> **TASK GOAL**:
Nothing outside the range below should be printed. Output exactly the lines from the line with "- Lala: [lala-lang" to the line with "Using [lalrpop](https://github.com/lalrpop/lalrpop) as", both included.

(EXTRACTED MATERIAL begins)

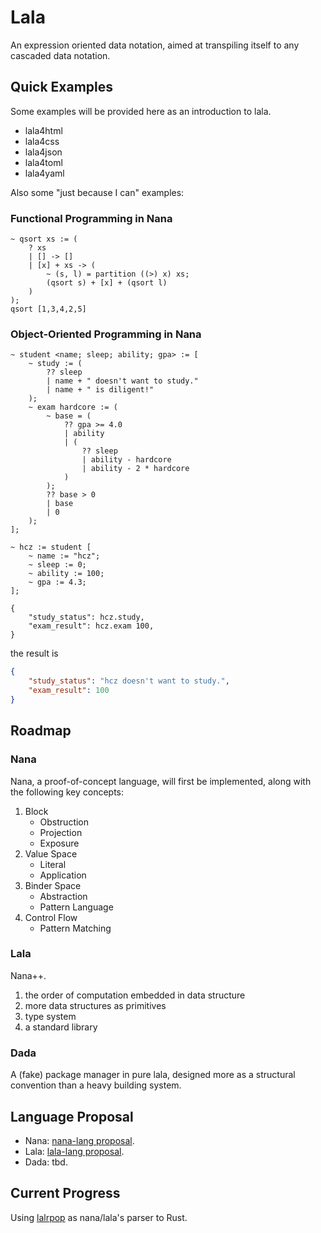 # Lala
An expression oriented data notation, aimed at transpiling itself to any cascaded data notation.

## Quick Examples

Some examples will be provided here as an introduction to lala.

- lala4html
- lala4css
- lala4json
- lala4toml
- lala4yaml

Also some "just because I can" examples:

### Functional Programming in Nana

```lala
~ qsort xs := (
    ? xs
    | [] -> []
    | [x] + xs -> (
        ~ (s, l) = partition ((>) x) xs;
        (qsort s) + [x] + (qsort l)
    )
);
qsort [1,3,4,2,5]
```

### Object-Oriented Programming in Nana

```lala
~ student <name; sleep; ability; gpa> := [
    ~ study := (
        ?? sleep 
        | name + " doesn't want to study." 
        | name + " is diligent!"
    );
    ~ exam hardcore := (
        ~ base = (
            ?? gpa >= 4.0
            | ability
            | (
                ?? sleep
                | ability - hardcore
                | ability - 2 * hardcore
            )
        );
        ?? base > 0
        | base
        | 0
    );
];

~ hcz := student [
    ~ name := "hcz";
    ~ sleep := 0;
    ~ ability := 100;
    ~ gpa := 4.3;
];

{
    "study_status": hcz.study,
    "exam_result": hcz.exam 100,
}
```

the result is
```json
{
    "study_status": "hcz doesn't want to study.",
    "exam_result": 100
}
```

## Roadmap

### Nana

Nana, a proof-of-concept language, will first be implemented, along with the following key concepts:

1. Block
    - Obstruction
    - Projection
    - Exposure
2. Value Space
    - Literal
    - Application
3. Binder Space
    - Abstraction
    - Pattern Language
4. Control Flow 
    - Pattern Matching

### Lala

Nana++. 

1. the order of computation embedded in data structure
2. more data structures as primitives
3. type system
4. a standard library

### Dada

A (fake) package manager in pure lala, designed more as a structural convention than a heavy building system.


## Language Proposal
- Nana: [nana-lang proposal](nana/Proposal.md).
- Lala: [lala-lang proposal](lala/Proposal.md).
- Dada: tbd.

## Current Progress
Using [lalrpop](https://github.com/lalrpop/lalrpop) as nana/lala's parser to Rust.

(EXTRACTED MATERIAL ends)
(EXTRACTED MATERIAL begins)

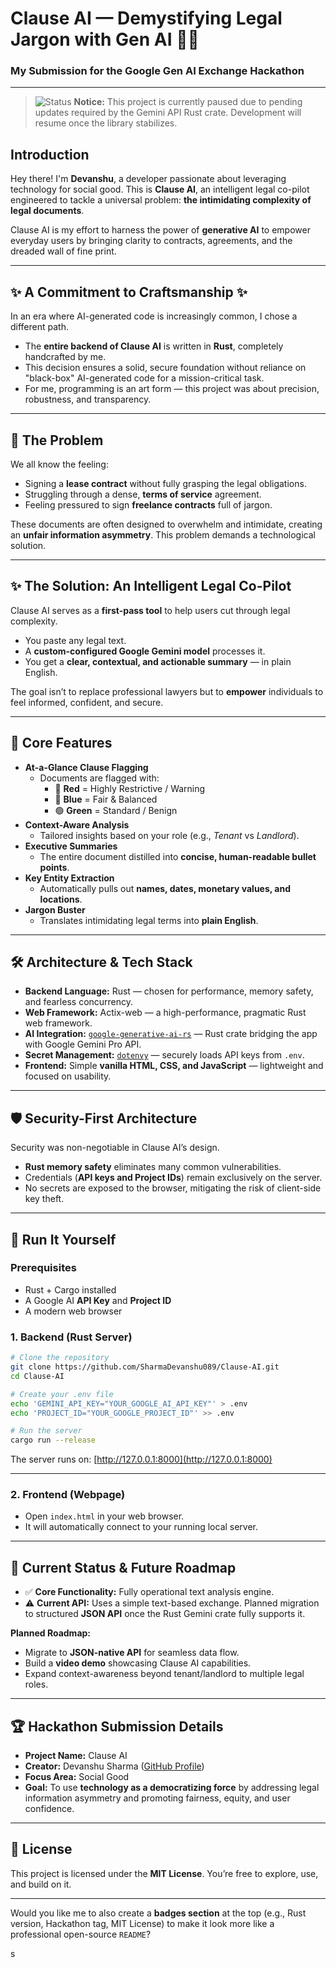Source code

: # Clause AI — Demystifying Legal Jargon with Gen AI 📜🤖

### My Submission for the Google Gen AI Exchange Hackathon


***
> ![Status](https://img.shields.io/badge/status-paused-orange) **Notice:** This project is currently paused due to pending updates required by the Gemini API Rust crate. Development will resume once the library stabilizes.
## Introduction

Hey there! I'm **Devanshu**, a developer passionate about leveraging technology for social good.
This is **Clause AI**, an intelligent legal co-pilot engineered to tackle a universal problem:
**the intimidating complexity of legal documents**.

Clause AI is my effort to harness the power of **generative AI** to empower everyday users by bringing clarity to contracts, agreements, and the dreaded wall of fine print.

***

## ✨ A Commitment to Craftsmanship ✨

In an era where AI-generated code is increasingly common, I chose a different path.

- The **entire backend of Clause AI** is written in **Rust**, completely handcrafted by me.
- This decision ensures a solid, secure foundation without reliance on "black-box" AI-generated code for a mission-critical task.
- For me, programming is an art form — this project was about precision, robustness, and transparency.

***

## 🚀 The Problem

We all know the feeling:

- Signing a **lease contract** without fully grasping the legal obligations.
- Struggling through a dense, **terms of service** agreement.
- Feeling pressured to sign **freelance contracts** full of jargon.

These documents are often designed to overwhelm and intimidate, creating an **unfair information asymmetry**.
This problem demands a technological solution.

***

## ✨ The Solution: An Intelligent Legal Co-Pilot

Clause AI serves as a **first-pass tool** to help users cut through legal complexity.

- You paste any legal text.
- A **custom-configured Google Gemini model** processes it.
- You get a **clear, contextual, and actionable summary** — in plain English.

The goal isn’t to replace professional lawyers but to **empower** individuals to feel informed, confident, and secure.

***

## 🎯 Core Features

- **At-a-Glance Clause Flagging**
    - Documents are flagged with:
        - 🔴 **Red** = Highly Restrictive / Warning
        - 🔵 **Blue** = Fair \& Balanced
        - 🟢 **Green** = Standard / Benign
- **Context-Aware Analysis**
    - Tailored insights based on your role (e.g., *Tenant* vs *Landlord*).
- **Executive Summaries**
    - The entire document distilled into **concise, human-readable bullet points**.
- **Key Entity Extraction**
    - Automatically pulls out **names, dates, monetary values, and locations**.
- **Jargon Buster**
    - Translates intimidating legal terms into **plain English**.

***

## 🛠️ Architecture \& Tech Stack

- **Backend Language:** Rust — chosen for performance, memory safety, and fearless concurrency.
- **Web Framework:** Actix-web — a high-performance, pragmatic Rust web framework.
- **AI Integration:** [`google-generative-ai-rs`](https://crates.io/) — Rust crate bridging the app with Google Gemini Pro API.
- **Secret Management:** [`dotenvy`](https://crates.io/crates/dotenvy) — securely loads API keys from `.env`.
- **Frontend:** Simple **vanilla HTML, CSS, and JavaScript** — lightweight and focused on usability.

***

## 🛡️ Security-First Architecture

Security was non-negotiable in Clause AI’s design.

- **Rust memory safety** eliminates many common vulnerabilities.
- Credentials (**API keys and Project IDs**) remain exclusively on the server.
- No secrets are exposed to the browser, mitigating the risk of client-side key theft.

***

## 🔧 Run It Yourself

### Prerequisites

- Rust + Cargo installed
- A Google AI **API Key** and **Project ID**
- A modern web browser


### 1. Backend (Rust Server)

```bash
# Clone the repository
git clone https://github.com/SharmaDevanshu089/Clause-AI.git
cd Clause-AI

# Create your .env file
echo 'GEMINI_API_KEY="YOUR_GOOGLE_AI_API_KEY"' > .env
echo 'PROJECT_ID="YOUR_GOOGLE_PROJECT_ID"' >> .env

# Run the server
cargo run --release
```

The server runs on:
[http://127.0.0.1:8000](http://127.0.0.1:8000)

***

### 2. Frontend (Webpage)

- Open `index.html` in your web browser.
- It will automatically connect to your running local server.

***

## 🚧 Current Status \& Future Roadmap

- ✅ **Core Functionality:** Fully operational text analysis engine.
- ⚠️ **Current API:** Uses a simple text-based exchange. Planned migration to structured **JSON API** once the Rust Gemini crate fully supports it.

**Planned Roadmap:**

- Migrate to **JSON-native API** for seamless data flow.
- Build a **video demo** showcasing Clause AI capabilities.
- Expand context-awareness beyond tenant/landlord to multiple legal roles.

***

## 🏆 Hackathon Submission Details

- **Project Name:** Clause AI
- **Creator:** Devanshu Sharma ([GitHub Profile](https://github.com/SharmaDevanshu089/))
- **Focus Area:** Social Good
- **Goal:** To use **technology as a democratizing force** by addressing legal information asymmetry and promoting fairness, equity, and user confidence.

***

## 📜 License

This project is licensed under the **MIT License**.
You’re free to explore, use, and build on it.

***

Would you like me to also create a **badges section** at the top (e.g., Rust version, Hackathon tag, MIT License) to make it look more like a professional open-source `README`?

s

(EXTRACTED MATERIAL ends)

> **TASK RESULT**:
- Lala: [lala-lang proposal](lala/Proposal.md).
- Dada: tbd.

## Current Progress
Using [lalrpop](https://github.com/lalrpop/lalrpop) as nana/lala's parser to Rust.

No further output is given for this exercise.